Aspirant, sous-lieutenant, commandant 1ère compagnie.
Paris, Ministère des ponts et chaussées. Période de la création de l’Équipement
sous Edgard PISANI (Ponts et chaussées et logement, réunis). Responsable béton et
fondations de l’Ouest parisien (de Cergy-Pontoise à Évry). Formulation béton et
contrôles, fondations ouvrages d’arts et bâtiments de l’État.
Au sein d’une équipe performante : création du déflectographe (camion chargé
à 13 tonnes sur essieu arrière) pour analyser l’évolution des chaussées, prévenir leur
dégradation et intervenir, élimination des points noirs à l’aide de la remorque de
glissance tractée par une Jaguar E, plaque de pesage et comptage sur chaussées au
passage des véhicules, développement des laboratoires régionaux devenus les CETE
de l’Équipement…
Paris, Ed. Lambert et Cie, usine à Maintenon - (associés de Mr Lambert, trois
collègues, le patron de l’usine à Maintenon (Eure) étaient des gadzarts !) - création et
conception des centrales à béton pour chantiers et centrales béton prêt à l’emploi.
Après leur création, missionné pour les vendre avec management du réseau
commercial (12 agents). Exportation 35 %. En plus de mon travail dans le cadre
coopération Industrie / Enseignement, chargé de cours matériels de bétonnage et
engins TP à l’École spéciale des TP (école des TPE), boulevard Saint-Germain à
Paris. Stoppé après une année : trop prenant.
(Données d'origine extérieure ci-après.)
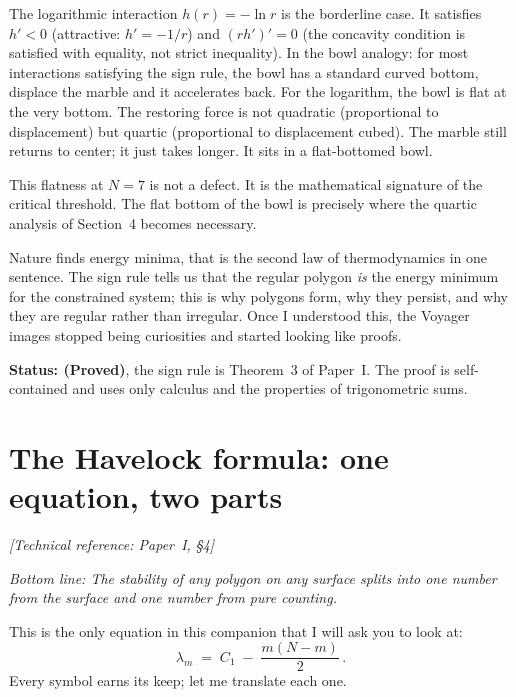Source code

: The logarithmic interaction $h(r) = -\ln r$ is the borderline case.
It satisfies $h' < 0$ (attractive: $h' = -1/r$) and
$(rh')' = 0$ (the concavity condition is satisfied with
equality, not strict inequality). In the bowl analogy: for most
interactions satisfying the sign rule, the bowl has a standard curved
bottom, displace the marble and it accelerates back. For the
logarithm, the bowl is flat at the very bottom. The restoring force is
not quadratic (proportional to displacement) but quartic
(proportional to displacement cubed). The marble still returns to
center; it just takes longer. It sits in a flat-bottomed bowl.

This flatness at $N = 7$ is not a defect. It is the mathematical
signature of the critical threshold. The flat bottom of the bowl is
precisely where the quartic analysis of Section~4 becomes necessary.

Nature finds energy minima, that is the second law of thermodynamics
in one sentence. The sign rule tells us that the regular polygon
\emph{is} the energy minimum for the constrained system; this is why
polygons form, why they persist, and why they are regular rather than
irregular. Once I understood this, the Voyager images stopped being
curiosities and started looking like proofs.

\textbf{Status: (Proved)}, the sign rule is Theorem~3 of Paper~I.
The proof is self-contained and uses only calculus and the properties
of trigonometric sums.


\section{The Havelock formula: one equation, two parts}
\noindent\textit{[Technical reference: Paper~I, \S4]}

\medskip

\noindent\textit{Bottom line: The stability of any polygon on any
surface splits into one number from the surface and one number from
pure counting.}

\medskip

This is the only equation in this companion that I will ask you to
look at:
\begin{equation}\label{eq:havelock-companion}
  \lambda_m \;=\; C_1 \;-\; \frac{m(N-m)}{2}\,.
\end{equation}
Every symbol earns its keep; let me translate each one.

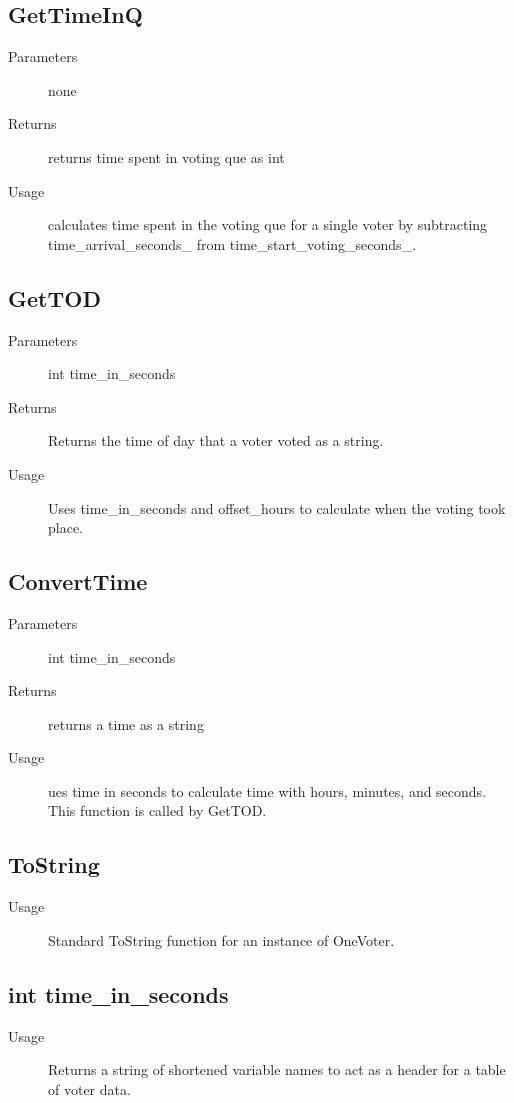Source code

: \subsection{GetTimeInQ}
\begin{description}
\item[Parameters] none
\item[Returns] returns time spent in voting que as int
\item[Usage] calculates time spent in the voting que for a single voter by subtracting time\_arrival\_seconds\_ from time\_start\_voting\_seconds\_.
\end{description}

\subsection{GetTOD}
\begin{description}
\item[Parameters] int time\_in\_seconds
\item[Returns] Returns the time of day that a voter voted as a string.
\item[Usage] Uses time\_in\_seconds and offset\_hours to calculate when the voting took place.
\end{description}

\subsection{ConvertTime}
\begin{description}
\item[Parameters] int time\_in\_seconds
\item[Returns] returns a time as a string
\item[Usage] ues time in seconds to calculate time with hours, minutes, and seconds.  This function is called by GetTOD.
\end{description}

\subsection{ToString}
\begin{description}
\item[Usage] Standard ToString function for an instance of OneVoter.
\end{description}

\subsection{int time\_in\_seconds}
\begin{description}
\item[Usage] Returns a string of shortened variable names to act as a header for a table of voter data.
\end{description}

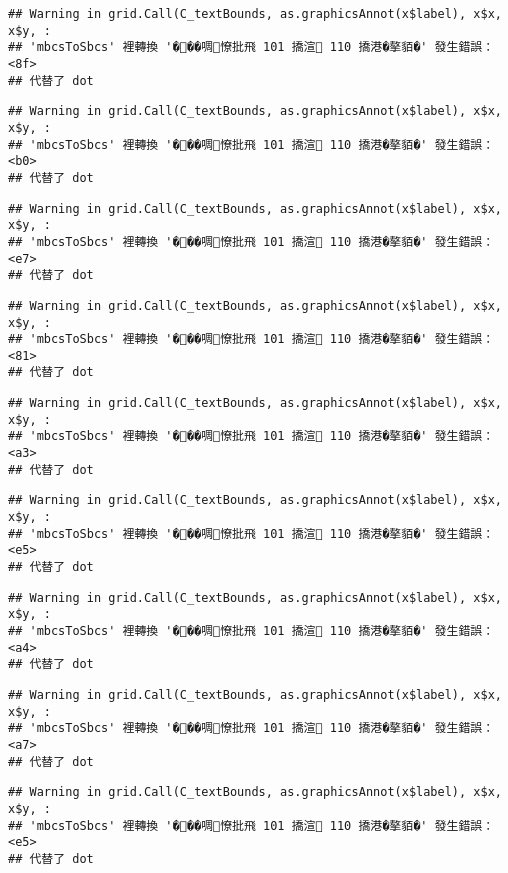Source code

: \documentclass[
]{article}
\begin{document}
\begin{verbatim}
## Warning in grid.Call(C_textBounds, as.graphicsAnnot(x$label), x$x, x$y, :
## 'mbcsToSbcs' 裡轉換 '���啁憭批飛 101 撟渲 110 撟港�摮貊�' 發生錯誤：<8f>
## 代替了 dot
\end{verbatim}

\begin{verbatim}
## Warning in grid.Call(C_textBounds, as.graphicsAnnot(x$label), x$x, x$y, :
## 'mbcsToSbcs' 裡轉換 '���啁憭批飛 101 撟渲 110 撟港�摮貊�' 發生錯誤：<b0>
## 代替了 dot
\end{verbatim}

\begin{verbatim}
## Warning in grid.Call(C_textBounds, as.graphicsAnnot(x$label), x$x, x$y, :
## 'mbcsToSbcs' 裡轉換 '���啁憭批飛 101 撟渲 110 撟港�摮貊�' 發生錯誤：<e7>
## 代替了 dot
\end{verbatim}

\begin{verbatim}
## Warning in grid.Call(C_textBounds, as.graphicsAnnot(x$label), x$x, x$y, :
## 'mbcsToSbcs' 裡轉換 '���啁憭批飛 101 撟渲 110 撟港�摮貊�' 發生錯誤：<81>
## 代替了 dot
\end{verbatim}

\begin{verbatim}
## Warning in grid.Call(C_textBounds, as.graphicsAnnot(x$label), x$x, x$y, :
## 'mbcsToSbcs' 裡轉換 '���啁憭批飛 101 撟渲 110 撟港�摮貊�' 發生錯誤：<a3>
## 代替了 dot
\end{verbatim}

\begin{verbatim}
## Warning in grid.Call(C_textBounds, as.graphicsAnnot(x$label), x$x, x$y, :
## 'mbcsToSbcs' 裡轉換 '���啁憭批飛 101 撟渲 110 撟港�摮貊�' 發生錯誤：<e5>
## 代替了 dot
\end{verbatim}

\begin{verbatim}
## Warning in grid.Call(C_textBounds, as.graphicsAnnot(x$label), x$x, x$y, :
## 'mbcsToSbcs' 裡轉換 '���啁憭批飛 101 撟渲 110 撟港�摮貊�' 發生錯誤：<a4>
## 代替了 dot
\end{verbatim}

\begin{verbatim}
## Warning in grid.Call(C_textBounds, as.graphicsAnnot(x$label), x$x, x$y, :
## 'mbcsToSbcs' 裡轉換 '���啁憭批飛 101 撟渲 110 撟港�摮貊�' 發生錯誤：<a7>
## 代替了 dot
\end{verbatim}

\begin{verbatim}
## Warning in grid.Call(C_textBounds, as.graphicsAnnot(x$label), x$x, x$y, :
## 'mbcsToSbcs' 裡轉換 '���啁憭批飛 101 撟渲 110 撟港�摮貊�' 發生錯誤：<e5>
## 代替了 dot
\end{verbatim}
\end{document}
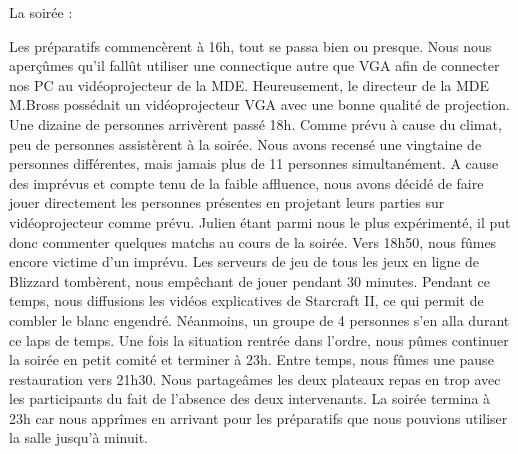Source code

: La soirée :


Les préparatifs commencèrent à 16h, tout se passa bien ou presque. Nous nous aperçûmes
qu’il fallût utiliser une connectique autre que VGA afin de connecter nos PC au
vidéoprojecteur de la MDE. Heureusement, le directeur de la MDE M.Bross possédait un
vidéoprojecteur VGA avec une bonne qualité de projection.
Une dizaine de personnes arrivèrent passé 18h. Comme prévu à cause du climat, peu de
personnes assistèrent à la soirée. Nous avons recensé une vingtaine de personnes
différentes, mais jamais plus de 11 personnes simultanément.
A cause des imprévus et compte tenu de la faible affluence, nous avons décidé de faire jouer
directement les personnes présentes en projetant leurs parties sur vidéoprojecteur comme
prévu. Julien étant parmi nous le plus expérimenté, il put donc commenter quelques matchs
au cours de la soirée.
Vers 18h50, nous fûmes encore victime d’un imprévu. Les serveurs de jeu de tous les jeux en
ligne de Blizzard tombèrent, nous empêchant de jouer pendant 30 minutes. Pendant ce
temps, nous diffusions les vidéos explicatives de Starcraft II, ce qui permit de combler le
blanc engendré. Néanmoins, un groupe de 4 personnes s’en alla durant ce laps de temps.
Une fois la situation rentrée dans l’ordre, nous pûmes continuer la soirée en petit comité et
terminer à 23h. Entre temps, nous fûmes une pause restauration vers 21h30. Nous
partageâmes les deux plateaux repas en trop avec les participants du fait de l’absence des
deux intervenants. La soirée termina à 23h car nous apprîmes en arrivant pour les préparatifs
que nous pouvions utiliser la salle jusqu’à minuit.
Grenoble : désir de retrouver les montagnes. Études et constructions
mécaniques, patron Arts et Métiers. Conception et vente machines spéciales de
soudage, chaudronnerie lourde, vireurs et positionneurs pour soudage, centrales à
béton mobiles.
64
Fontaine : Précitechnique, filiale Thomson (emboutissage de précision à grande
cadence), en vue du rachat au moment de la période de nationalisation. Échec de la
négociation.
Merlin-Gerin, ensuite Schneider Electric SA :
- Grenoble : département de réalisation d’ensembles. Chargé d’affaires. Distribution
industrielle (cimenteries, aciéries, ….)
- Égypte : Création du bureau de représentation et de liaison au Caire. Création de
l’équipe commerciale. Préparation de la création de la filiale de production.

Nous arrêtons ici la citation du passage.